485 비자를 신청할 때 주신청자가 있고 배우자는 dependeant라고 해서 동반자 둘 사이에 자녀가 있을 경우 자도 동반비자를 받을 수 있습니다.

485 비자가 그란트된 다음에 한가족이 즐거운 생활을 하면 살다가 어떤 사유가 있어 둘이 헤어질 경우 특히 주신청자의 배우자의 비자는 어떻게 될까요?

주신청자가 더이상 부부 사이 또는 사실혼 관계가 아니라고 이민성에 통보를 하면 배우자의 비자는 취소 (cancellation)이 됩니다. 이때 바로 취소되는 것은 아닙니다. compelling reason 이라고 해서 어떤 특별한 사유 (취소하면 안되는) 있다면 이것으로 취소를 면해 달라고 요청을 해 볼 수 있습니다. 그럼에도 불구하고 취소가 되었다면 AAT에 재심을 요청할 수 있습니다. 불행히도 재심에서도 패소되면 할 수 없이 35일 안에 떠나야 합니다. 

 

MIGRATION – cancellation – Skilled (Provisional) (Class VC) visa – Subclass  485  (Temporary Graduate) – member of the family unit – parties divorced in Australia – contact with child in Australia – Parenting order – rental obligations and other expenses – best interests of the child – decision under review affirmed

 

STATEMENT OF DECISION AND REASONS

Application for review

  1. This is an application for review of a decision dated 3 July 2024 made by a delegate of the Minister for Home Affairs to cancel the applicant’s Subclass  485  (Temporary Graduate) visa under s 116 of the Migration Act 1958 (Cth) (the Act).
  2. The applicant is a national of India, born in December 1992. He was granted the visa as a secondary applicant in December 2022 (동반비자그란트). In June 2024 the applicant was issued with the Notice of Intention to Consider the Cancellation (NOICC) of his visa(비자취소통보). It is reported that the applicant did not respond to the NOICC (although he told the Tribunal he did meet with an Immigration officer and explained his situation) and his visa was cancelled in July 2024.
  3. The applicant appeared before the Tribunal on 24 September 2024 to give evidence and present arguments. For the following reasons, the Tribunal has concluded that the decision to cancel the applicant’s visa should be affirmed.(패소)

Relevant law

  1. Under s 116 of the Act, the Minister may cancel a visa if he or she is satisfied that certain grounds specified in that provision are made out. Relevantly, to this case, these include the ground set out in s 116(a). If satisfied that the ground for cancellation is made out, the decision maker must proceed to consider whether the visa should be cancelled, having regard to all the relevant circumstances, which may include matters of government policy.
  2. A visa may be cancelled under s 116(1)(a) if the Minister is satisfied that the decision to grant the visa was based, wholly or partly, on a particular fact or circumstance that is no longer the case or no longer exists.

Does the ground for cancellation exist? (비자 취소 사유?)

  1. The applicant provided to the Tribunal a copy of the primary decision record.
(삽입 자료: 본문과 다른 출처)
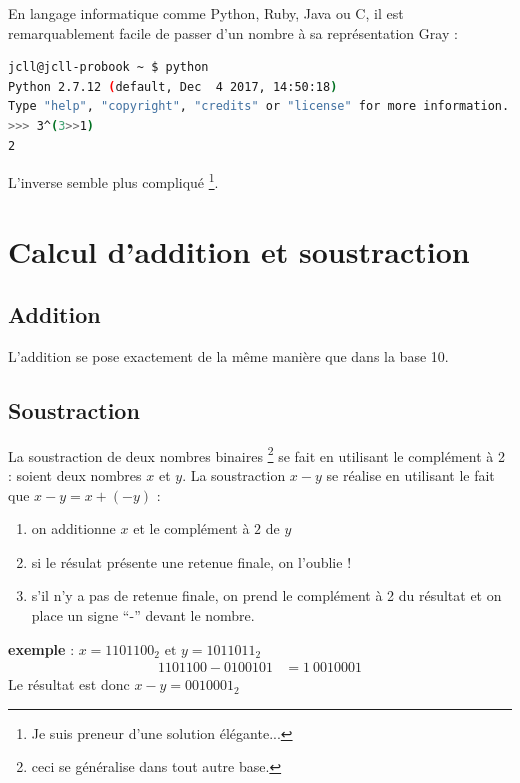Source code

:En langage informatique comme Python, Ruby, Java ou C, il est remarquablement facile de passer d'un nombre à sa représentation Gray :

\begin{lstlisting}[language=bash,frame=single]
jcll@jcll-probook ~ $ python
Python 2.7.12 (default, Dec  4 2017, 14:50:18)
Type "help", "copyright", "credits" or "license" for more information.
>>> 3^(3>>1)
2
\end{lstlisting}

L'inverse semble plus compliqué \footnote{Je suis preneur d'une solution élégante...}.

\section{Calcul d'addition et soustraction}
\subsection{Addition}
L'addition se pose exactement de la même manière que dans la base 10.

\subsection{Soustraction}
La soustraction de deux nombres binaires \footnote{ceci se généralise dans tout autre base.} se fait en utilisant le complément à 2 : soient deux nombres $x$ et $y$.
La soustraction $x-y$ se réalise en utilisant le fait que $x-y=x+(-y)$ :
\begin{enumerate}
\item on additionne $x$ et le complément à $2$ de $y$
\item si le résulat présente une retenue finale, on l'oublie !
\item s'il n'y a pas de retenue finale, on prend le complément à 2 du résultat et on place un signe ``-'' devant le nombre.
\end{enumerate}

{\bf exemple} : $x=1101100_2 \mbox{ et }y=1011011_2$ \\
\begin{align*}
1101100 - 0100101 &= 1\ 0010001
\end{align*}
Le résultat est donc $x-y=0010001_2$



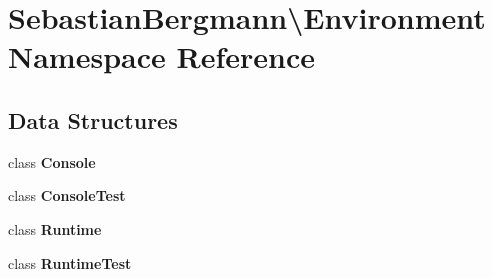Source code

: \section{Sebastian\+Bergmann\textbackslash{}Environment Namespace Reference}
\label{namespace_sebastian_bergmann_1_1_environment}
\subsection*{Data Structures}
\begin{DoxyCompactItemize}
\item 
class {\bf Console}
\item 
class {\bf Console\+Test}
\item 
class {\bf Runtime}
\item 
class {\bf Runtime\+Test}
\end{DoxyCompactItemize}
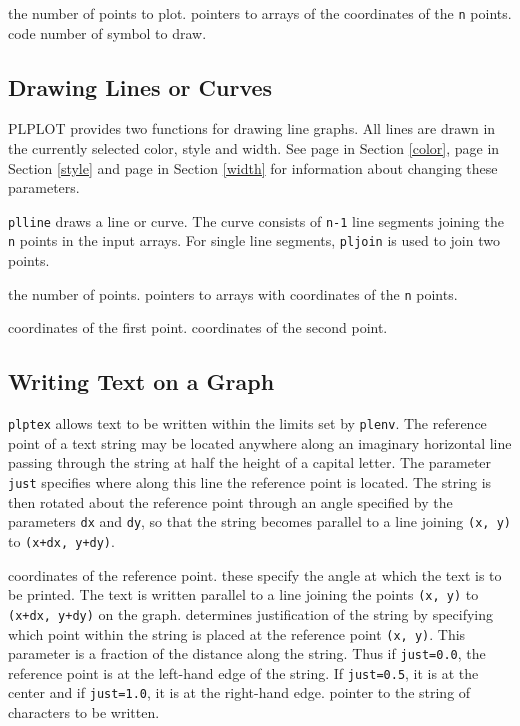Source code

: {the number of points to plot.}
{pointers to arrays of the coordinates of the {\tt n} points.}
{code number of symbol to draw.}

\subsection {Drawing Lines or Curves}

PLPLOT provides two functions for drawing line graphs.
All lines are drawn in
the currently selected color, style and width. See page \pageref{color} in
Section \ref{color}, page \pageref{style} in Section \ref{style} and
page \pageref{width} in Section \ref{width} for
information about changing these parameters.

{\tt plline} draws a line or curve. The curve consists of {\tt n-1} line
segments joining the {\tt n} points in the input arrays. For single line
segments, {\tt pljoin} is used to join two points.

{the number of points.}
{pointers to arrays with coordinates of the {\tt n} points.}

{coordinates of the first point.}
{coordinates of the second point.}

\subsection {Writing Text on a Graph} \label {graph-text}

{\tt plptex} allows text to be written within the limits set by
{\tt plenv}. The reference point of a text string may be located
anywhere along an imaginary horizontal line passing through the string
at half the height of a capital letter. The parameter {\tt just} specifies
where along this line the reference point is located. The string is then
rotated about the reference point through an angle specified by the
parameters {\tt dx} and {\tt dy}, so that the string becomes parallel
to a line joining {\tt (x, y)} to {\tt (x+dx, y+dy)}.

{coordinates of the reference point.}
{these specify the angle at which the text is to be printed. The text is
 written parallel to a line joining the points {\tt (x, y)} to
 {\tt (x+dx, y+dy)} on the graph.}
{determines justification of the string by specifying which point within
 the string is placed at the reference point {\tt (x, y)}. This parameter
 is a fraction of the distance along the string. Thus if {\tt just=0.0}, 
 the reference point is at the left-hand edge of the string.
 If {\tt just=0.5}, it is at the center and if {\tt just=1.0}, it is at
 the right-hand edge.}
{pointer to the string of characters to be written.}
It indicates that the applicant was granted the Skilled visa in December 2022 on the basis of being a partner, and a member of the family unit of Ms Kaur. The visa was to be in effect until December 2025.
  2. The primary decision record indicates that in May 2023 the Department received advice that the applicant’s relationship with Ms Kaur has ceased (남편과 헤어짐을 통보). The applicant was issued with the NOICC in June 2024 (통보후 약 한달후 비자취소하겠다고 이민성에서 연락)  but it appears that he did not respond to the Notice and his visa was cancelled in July 2024 (아무 연락이 없어 약 한달후 비자 전격 취소).
  3. In oral evidence the applicant confirmed that his relationship with Ms Kaur had ended. He told the Tribunal that they had been married for three years and he had paid her fees but they are now formally divorced.
  4. Having regard to the above evidence, the Tribunal finds that the applicant is no longer a spouse or de facto partner of Ms Kaur. There is no suggestion that the applicant met any of the alternative criteria of the definition of the term ‘member of the family unit’ or that he met the primary criteria for visa grant. The Tribunal finds that the applicant is no longer a member of the family unit of the primary visa applicant. The Tribunal finds that the Skilled visa was granted to the applicant on the basis of him being a member of the family unit of Ms Kaur and that fact or circumstance no longer exists. The Tribunal finds that there are grounds for cancelling the visa under s. 116(1)(a) of the Act.
  5. As that ground does not require mandatory cancellation under s 116(3), the Tribunal must proceed to consider whether the visa should be cancelled. (관련 법에 따라 비자 취소가 맞는지 고려해야 함)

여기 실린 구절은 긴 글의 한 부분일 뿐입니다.